What to produce: Which lines come from the start of the records through the line that holds "The design of"? Write them out word for word.

Saved data entries:
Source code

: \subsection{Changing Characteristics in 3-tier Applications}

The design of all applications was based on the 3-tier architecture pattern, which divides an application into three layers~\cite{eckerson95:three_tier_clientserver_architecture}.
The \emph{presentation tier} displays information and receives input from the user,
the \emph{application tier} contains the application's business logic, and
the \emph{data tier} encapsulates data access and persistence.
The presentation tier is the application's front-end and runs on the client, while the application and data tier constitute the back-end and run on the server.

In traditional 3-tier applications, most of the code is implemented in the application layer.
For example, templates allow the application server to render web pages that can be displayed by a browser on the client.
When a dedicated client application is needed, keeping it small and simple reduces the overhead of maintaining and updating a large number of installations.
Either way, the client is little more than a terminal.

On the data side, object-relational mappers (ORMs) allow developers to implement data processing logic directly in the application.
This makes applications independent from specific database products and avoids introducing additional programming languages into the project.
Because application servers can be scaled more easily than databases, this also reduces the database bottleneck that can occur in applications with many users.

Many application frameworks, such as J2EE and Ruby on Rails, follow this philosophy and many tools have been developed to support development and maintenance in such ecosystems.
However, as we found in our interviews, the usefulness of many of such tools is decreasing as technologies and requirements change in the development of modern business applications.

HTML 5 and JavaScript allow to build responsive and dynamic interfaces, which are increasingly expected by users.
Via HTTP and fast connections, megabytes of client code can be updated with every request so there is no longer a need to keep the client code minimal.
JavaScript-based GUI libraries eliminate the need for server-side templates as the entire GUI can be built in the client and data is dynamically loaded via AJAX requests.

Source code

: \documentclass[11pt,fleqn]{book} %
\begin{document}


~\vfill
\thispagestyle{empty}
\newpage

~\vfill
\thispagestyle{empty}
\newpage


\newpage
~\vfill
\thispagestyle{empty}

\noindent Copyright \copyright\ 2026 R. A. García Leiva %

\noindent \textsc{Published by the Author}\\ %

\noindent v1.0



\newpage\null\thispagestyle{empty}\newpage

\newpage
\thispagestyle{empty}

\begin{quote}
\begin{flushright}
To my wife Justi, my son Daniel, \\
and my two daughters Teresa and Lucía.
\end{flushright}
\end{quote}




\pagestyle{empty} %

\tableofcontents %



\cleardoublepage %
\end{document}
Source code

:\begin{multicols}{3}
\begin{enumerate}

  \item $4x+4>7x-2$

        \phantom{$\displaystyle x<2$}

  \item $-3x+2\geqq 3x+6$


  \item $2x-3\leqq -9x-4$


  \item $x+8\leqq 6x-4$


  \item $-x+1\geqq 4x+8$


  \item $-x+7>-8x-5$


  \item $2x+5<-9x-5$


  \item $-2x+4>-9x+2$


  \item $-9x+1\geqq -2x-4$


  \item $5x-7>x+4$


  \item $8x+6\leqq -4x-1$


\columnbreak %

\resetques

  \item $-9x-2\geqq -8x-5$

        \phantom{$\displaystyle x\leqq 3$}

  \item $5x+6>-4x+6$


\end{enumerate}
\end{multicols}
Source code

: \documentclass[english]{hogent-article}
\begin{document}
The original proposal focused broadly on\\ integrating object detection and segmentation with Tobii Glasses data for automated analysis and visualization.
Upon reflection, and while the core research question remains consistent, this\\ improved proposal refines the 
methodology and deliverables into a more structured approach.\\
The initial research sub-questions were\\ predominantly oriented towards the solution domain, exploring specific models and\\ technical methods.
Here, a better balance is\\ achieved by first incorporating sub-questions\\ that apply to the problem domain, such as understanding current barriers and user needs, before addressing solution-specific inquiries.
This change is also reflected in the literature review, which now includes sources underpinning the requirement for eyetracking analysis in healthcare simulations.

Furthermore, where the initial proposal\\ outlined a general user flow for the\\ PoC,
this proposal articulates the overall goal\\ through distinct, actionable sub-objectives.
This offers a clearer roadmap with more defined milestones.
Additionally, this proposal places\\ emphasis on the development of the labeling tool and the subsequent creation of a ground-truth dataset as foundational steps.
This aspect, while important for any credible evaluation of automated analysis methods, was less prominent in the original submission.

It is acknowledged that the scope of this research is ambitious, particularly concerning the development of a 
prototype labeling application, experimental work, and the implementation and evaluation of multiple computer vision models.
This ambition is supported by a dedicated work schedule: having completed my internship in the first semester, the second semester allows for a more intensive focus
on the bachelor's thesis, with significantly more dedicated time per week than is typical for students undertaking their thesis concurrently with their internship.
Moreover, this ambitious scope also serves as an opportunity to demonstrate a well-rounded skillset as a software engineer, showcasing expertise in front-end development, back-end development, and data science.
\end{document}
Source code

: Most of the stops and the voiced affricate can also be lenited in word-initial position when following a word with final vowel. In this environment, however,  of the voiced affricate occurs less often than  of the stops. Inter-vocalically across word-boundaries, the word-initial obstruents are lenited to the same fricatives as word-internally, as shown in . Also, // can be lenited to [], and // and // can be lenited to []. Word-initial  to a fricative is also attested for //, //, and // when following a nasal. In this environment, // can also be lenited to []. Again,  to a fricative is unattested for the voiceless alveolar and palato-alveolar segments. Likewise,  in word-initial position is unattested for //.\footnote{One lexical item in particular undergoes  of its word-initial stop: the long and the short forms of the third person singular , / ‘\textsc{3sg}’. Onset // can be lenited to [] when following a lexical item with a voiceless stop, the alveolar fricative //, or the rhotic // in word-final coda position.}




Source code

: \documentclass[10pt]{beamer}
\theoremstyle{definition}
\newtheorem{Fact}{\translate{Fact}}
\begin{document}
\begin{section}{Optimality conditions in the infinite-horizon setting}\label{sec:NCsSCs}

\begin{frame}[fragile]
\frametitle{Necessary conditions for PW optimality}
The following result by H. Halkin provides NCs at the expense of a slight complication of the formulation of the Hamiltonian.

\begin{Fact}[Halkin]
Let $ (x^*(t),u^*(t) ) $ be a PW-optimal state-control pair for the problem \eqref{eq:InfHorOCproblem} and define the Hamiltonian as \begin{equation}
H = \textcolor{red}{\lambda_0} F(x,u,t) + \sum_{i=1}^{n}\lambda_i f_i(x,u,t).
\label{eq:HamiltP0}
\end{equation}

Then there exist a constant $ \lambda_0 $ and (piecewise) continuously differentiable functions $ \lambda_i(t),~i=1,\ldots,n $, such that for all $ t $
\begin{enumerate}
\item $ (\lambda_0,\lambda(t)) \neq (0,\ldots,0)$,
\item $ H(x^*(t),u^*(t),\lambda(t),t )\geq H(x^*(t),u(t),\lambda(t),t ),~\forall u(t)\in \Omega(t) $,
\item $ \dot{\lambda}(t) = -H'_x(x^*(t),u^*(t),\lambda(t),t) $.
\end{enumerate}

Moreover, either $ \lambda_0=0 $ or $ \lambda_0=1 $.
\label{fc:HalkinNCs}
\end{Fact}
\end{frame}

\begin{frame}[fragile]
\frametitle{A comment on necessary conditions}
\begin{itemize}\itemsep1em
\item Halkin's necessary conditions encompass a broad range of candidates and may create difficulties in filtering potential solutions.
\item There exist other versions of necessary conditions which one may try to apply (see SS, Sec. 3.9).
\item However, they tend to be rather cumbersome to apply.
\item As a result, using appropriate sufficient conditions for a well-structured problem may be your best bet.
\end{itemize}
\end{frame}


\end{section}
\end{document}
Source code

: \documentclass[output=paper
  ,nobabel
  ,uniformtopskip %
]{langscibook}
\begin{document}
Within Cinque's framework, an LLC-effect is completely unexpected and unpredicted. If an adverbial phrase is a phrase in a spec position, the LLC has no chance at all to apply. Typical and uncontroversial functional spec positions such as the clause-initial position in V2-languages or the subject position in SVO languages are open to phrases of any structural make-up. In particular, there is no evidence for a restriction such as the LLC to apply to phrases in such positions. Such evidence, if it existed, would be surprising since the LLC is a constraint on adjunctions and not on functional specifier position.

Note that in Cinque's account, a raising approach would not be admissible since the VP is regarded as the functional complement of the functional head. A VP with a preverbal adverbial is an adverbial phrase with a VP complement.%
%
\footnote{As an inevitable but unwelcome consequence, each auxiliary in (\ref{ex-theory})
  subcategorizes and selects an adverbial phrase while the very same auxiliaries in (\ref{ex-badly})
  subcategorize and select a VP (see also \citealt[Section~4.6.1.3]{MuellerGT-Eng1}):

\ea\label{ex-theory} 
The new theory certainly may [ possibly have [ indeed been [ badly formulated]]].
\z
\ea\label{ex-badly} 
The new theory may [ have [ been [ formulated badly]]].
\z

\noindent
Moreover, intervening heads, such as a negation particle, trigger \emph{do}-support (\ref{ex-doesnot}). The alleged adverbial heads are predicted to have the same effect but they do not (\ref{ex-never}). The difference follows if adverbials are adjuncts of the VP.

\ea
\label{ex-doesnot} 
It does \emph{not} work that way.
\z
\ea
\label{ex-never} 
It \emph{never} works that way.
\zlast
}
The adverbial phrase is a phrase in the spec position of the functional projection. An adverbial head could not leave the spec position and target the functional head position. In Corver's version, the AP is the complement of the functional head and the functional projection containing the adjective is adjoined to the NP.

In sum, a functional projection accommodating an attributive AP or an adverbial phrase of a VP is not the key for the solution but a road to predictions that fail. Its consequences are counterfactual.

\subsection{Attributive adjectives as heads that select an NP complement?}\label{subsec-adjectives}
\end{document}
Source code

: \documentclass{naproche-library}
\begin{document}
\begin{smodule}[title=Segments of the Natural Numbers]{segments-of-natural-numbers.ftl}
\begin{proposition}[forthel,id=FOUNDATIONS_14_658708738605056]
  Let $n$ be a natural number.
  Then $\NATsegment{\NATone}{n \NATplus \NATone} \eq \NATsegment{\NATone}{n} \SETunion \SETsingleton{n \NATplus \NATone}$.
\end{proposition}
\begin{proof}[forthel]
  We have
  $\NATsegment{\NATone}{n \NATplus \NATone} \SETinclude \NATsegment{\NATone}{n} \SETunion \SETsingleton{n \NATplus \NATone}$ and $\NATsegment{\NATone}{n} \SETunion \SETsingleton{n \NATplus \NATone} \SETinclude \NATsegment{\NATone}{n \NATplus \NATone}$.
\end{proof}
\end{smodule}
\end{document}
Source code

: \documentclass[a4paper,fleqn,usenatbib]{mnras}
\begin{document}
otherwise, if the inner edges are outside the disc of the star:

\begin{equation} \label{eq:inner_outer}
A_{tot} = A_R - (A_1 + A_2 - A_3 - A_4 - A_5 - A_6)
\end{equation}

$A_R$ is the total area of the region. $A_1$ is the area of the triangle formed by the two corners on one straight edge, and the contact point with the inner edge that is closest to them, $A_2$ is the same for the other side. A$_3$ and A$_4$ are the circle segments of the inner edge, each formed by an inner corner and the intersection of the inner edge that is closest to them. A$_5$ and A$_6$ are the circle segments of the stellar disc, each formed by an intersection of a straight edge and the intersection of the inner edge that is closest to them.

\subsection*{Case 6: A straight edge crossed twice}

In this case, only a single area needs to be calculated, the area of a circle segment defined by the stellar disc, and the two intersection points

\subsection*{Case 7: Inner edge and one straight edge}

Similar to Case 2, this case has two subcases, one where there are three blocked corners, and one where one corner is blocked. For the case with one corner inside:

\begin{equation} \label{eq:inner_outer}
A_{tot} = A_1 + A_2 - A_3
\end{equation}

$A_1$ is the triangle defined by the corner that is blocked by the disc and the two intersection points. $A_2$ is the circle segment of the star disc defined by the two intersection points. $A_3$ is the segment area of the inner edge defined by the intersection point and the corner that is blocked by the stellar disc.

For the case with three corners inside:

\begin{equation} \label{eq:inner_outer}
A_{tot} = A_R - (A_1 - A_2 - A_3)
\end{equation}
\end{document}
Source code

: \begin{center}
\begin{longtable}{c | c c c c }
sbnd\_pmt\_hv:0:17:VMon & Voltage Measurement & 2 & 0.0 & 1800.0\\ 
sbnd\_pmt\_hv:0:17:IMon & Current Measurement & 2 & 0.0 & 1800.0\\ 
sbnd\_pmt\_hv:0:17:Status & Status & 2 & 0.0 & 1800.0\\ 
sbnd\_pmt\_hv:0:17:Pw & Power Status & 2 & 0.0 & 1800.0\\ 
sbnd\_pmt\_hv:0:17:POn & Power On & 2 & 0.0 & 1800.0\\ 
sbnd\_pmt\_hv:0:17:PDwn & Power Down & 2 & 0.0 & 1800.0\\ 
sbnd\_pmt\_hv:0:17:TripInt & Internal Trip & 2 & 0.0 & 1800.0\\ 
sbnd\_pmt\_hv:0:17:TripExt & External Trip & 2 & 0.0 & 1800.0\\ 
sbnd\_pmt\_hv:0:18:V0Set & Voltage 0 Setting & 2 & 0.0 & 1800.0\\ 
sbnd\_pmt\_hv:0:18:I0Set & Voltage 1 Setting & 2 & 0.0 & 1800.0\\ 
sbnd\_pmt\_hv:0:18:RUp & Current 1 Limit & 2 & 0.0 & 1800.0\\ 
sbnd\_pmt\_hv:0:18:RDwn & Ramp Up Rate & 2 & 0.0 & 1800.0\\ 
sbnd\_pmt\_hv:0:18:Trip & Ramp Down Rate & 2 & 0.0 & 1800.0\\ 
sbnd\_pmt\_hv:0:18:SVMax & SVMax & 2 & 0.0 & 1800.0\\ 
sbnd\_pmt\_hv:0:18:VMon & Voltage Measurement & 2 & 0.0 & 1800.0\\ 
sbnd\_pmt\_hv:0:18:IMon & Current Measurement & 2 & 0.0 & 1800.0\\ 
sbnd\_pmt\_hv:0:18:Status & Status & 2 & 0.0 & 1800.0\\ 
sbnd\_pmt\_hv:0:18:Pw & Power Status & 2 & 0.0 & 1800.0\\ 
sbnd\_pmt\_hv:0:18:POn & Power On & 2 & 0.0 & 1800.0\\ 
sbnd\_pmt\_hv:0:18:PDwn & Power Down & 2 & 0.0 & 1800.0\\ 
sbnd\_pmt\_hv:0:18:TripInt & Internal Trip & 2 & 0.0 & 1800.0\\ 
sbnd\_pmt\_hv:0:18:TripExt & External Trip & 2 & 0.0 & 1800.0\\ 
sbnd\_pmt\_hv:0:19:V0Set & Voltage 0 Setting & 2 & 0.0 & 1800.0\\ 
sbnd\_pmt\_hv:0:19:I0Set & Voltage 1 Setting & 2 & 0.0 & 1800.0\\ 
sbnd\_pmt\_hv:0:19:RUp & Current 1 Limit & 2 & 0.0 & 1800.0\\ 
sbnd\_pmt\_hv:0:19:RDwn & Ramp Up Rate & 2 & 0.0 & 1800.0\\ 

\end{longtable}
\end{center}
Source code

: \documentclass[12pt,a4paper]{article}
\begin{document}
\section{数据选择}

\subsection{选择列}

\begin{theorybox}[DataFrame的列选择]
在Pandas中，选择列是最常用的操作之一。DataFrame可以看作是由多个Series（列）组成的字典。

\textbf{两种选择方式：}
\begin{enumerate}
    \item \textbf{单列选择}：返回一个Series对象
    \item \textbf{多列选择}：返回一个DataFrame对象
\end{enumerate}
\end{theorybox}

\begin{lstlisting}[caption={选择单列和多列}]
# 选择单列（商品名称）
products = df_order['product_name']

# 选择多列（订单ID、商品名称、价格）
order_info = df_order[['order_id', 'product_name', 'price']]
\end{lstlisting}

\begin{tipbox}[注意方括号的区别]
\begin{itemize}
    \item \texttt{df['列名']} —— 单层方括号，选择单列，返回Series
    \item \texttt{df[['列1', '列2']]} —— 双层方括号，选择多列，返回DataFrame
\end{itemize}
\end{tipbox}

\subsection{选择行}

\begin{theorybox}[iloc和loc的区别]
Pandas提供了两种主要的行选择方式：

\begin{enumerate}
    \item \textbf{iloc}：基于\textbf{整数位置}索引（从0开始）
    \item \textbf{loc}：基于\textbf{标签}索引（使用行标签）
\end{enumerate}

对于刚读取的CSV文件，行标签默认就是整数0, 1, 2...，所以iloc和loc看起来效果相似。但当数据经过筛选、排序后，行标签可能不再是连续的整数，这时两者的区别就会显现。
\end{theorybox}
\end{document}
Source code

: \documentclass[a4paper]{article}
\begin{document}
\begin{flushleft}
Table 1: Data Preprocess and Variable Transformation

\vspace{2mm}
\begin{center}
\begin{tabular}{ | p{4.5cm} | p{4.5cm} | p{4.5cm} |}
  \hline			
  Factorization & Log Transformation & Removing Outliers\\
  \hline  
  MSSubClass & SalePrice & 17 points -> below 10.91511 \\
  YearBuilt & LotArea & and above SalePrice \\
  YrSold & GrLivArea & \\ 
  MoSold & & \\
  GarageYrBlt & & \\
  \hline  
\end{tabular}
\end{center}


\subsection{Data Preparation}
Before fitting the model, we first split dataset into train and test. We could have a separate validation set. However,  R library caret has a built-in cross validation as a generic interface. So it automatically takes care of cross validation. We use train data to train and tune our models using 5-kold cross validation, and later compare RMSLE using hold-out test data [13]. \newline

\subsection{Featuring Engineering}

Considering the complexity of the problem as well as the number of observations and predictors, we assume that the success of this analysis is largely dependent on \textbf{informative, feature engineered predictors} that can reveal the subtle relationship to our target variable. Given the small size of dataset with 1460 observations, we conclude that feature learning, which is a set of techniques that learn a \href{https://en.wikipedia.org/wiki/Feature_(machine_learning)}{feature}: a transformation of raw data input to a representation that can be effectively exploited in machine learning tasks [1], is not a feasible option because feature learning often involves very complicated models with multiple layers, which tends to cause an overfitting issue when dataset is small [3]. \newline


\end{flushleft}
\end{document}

Finished exercise:
Source code

: \subsection{Changing Characteristics in 3-tier Applications}

The design of all applications was based on the 3-tier architecture pattern, which divides an application into three layers~\cite{eckerson95:three_tier_clientserver_architecture}.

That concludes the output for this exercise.